* **DATA TO USE**
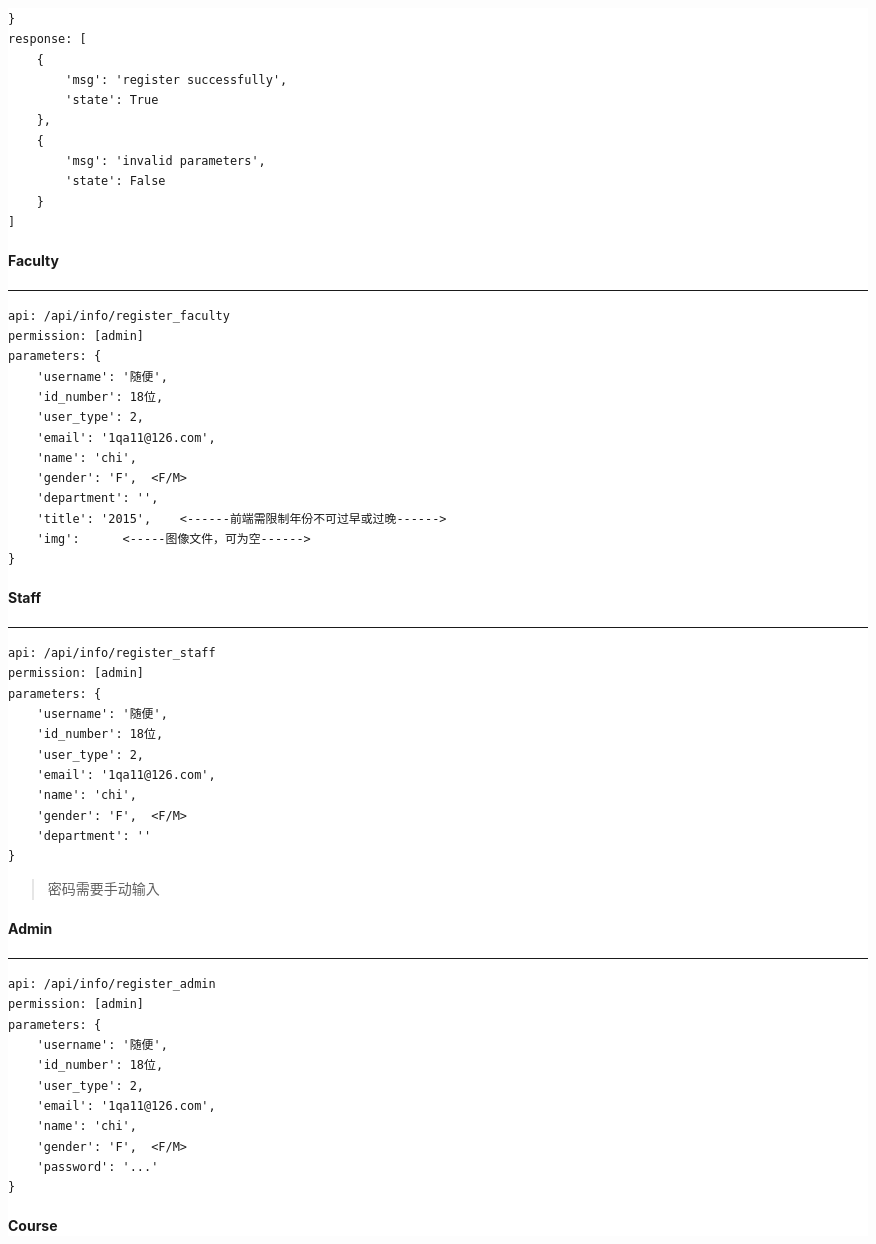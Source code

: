 	}
	response: [
	    {
	        'msg': 'register successfully', 
	        'state': True
	    },
	    {
	        'msg': 'invalid parameters', 
	        'state': False
	    }
	]
#### Faculty
---------
	api: /api/info/register_faculty
	permission: [admin]
	parameters: {
		'username': '随便',
		'id_number': 18位,
		'user_type': 2,
		'email': '1qa11@126.com',
		'name': 'chi', 
		'gender': 'F',  <F/M>
		'department': '',
		'title': '2015',    <------前端需限制年份不可过早或过晚------>
		'img':      <-----图像文件，可为空------>
	}
#### Staff
---------
	api: /api/info/register_staff
	permission: [admin]
	parameters: {
		'username': '随便',
		'id_number': 18位,
		'user_type': 2,
		'email': '1qa11@126.com',
		'name': 'chi', 
		'gender': 'F',  <F/M>
		'department': ''
	}

> 密码需要手动输入
#### Admin
---------
	api: /api/info/register_admin
	permission: [admin]
	parameters: {
		'username': '随便',
		'id_number': 18位,
		'user_type': 2,
		'email': '1qa11@126.com',
		'name': 'chi', 
		'gender': 'F',  <F/M>
		'password': '...'
	}
#### Course
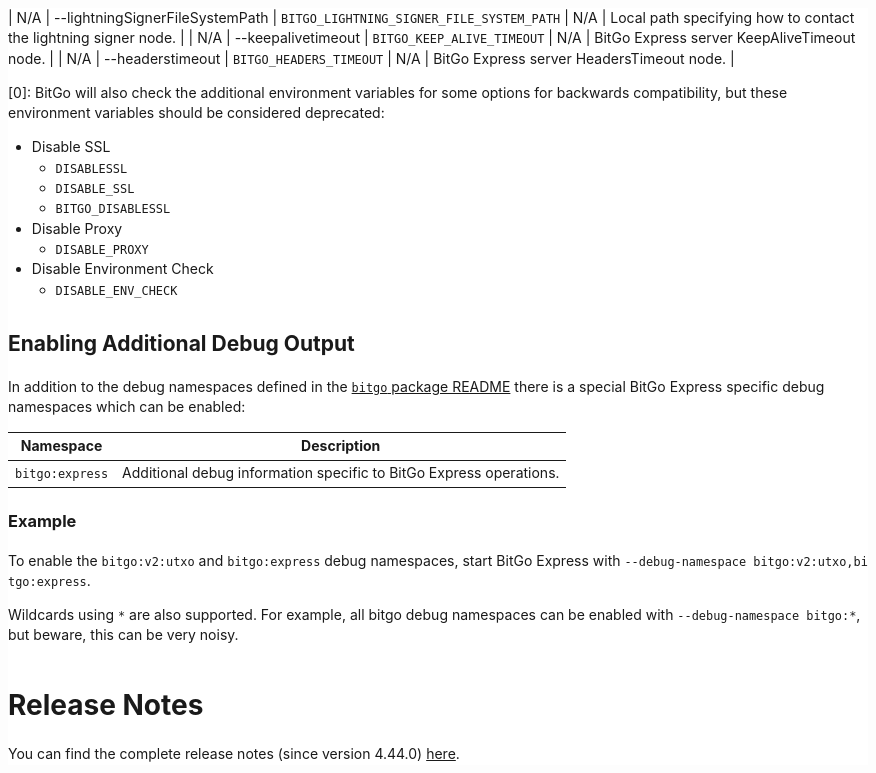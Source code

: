 | N/A             | --lightningSignerFileSystemPath | `BITGO_LIGHTNING_SIGNER_FILE_SYSTEM_PATH` | N/A           | Local path specifying how to contact the lightning signer node.                                                                                                                                                                                                                                                                                      |
| N/A             | --keepalivetimeout              | `BITGO_KEEP_ALIVE_TIMEOUT`                | N/A           | BitGo Express server KeepAliveTimeout node.                                                                                                                                                                                                                                                                                                          |
| N/A             | --headerstimeout                | `BITGO_HEADERS_TIMEOUT`                   | N/A           | BitGo Express server HeadersTimeout node.                                                                                                                                                                                                                                                                                                            |

\[0]: BitGo will also check the additional environment variables for some options for backwards compatibility, but these environment variables should be considered deprecated:

- Disable SSL
  - `DISABLESSL`
  - `DISABLE_SSL`
  - `BITGO_DISABLESSL`
- Disable Proxy
  - `DISABLE_PROXY`
- Disable Environment Check
  - `DISABLE_ENV_CHECK`

## Enabling Additional Debug Output

In addition to the debug namespaces defined in the [`bitgo` package README](https://github.com/BitGo/BitGoJS/blob/master/modules/bitgo/README.md#available-debug-namespaces) there is a special BitGo Express specific debug namespaces which can be enabled:

| Namespace       | Description                                                        |
| --------------- | ------------------------------------------------------------------ |
| `bitgo:express` | Additional debug information specific to BitGo Express operations. |

### Example

To enable the `bitgo:v2:utxo` and `bitgo:express` debug namespaces, start BitGo Express with `--debug-namespace bitgo:v2:utxo,bitgo:express`.

Wildcards using `*` are also supported. For example, all bitgo debug namespaces can be enabled with `--debug-namespace bitgo:*`, but beware, this can be very noisy.

# Release Notes

You can find the complete release notes (since version 4.44.0) [here](https://github.com/BitGo/BitGoJS/blob/master/CHANGELOG.md).
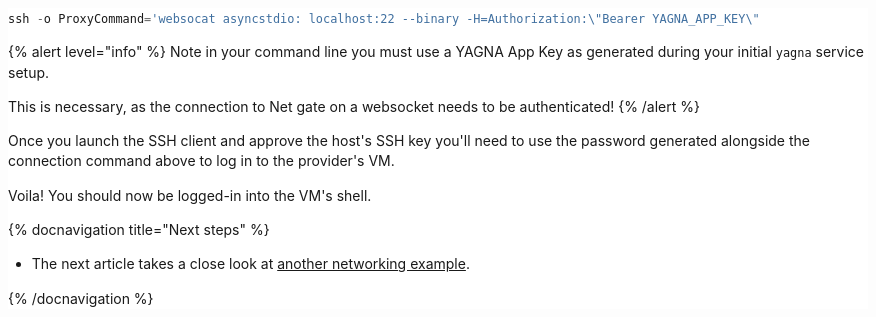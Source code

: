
 ```python
ssh -o ProxyCommand='websocat asyncstdio: localhost:22 --binary -H=Authorization:\"Bearer YAGNA_APP_KEY\"
```

{% alert level="info" %}
Note in your command line you must use a YAGNA App Key as generated during your initial `yagna` service setup.

This is necessary, as the connection to Net gate on a websocket needs to be authenticated!
{% /alert %}

Once you launch the SSH client and approve the host's SSH key you'll need to use the password generated alongside the connection command above to log in to the provider's VM.

Voila! You should now be logged-in into the VM's shell.

{% docnavigation title="Next steps" %}

- The next article takes a close look at [another networking example](/docs/creators/python/tutorials/service-example-3-vpn-simple-http-proxy).

{% /docnavigation %}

* **WHAT IS EXPECTED**
If a line in the material holds "Express", copy it.

* **THE ANSWER**
| N/A             | --keepalivetimeout              | `BITGO_KEEP_ALIVE_TIMEOUT`                | N/A           | BitGo Express server KeepAliveTimeout node.                                                                                                                                                                                                                                                                                                          |
| N/A             | --headerstimeout                | `BITGO_HEADERS_TIMEOUT`                   | N/A           | BitGo Express server HeadersTimeout node.                                                                                                                                                                                                                                                                                                            |
In addition to the debug namespaces defined in the [`bitgo` package README](https://github.com/BitGo/BitGoJS/blob/master/modules/bitgo/README.md#available-debug-namespaces) there is a special BitGo Express specific debug namespaces which can be enabled:
| `bitgo:express` | Additional debug information specific to BitGo Express operations. |
To enable the `bitgo:v2:utxo` and `bitgo:express` debug namespaces, start BitGo Express with `--debug-namespace bitgo:v2:utxo,bitgo:express`.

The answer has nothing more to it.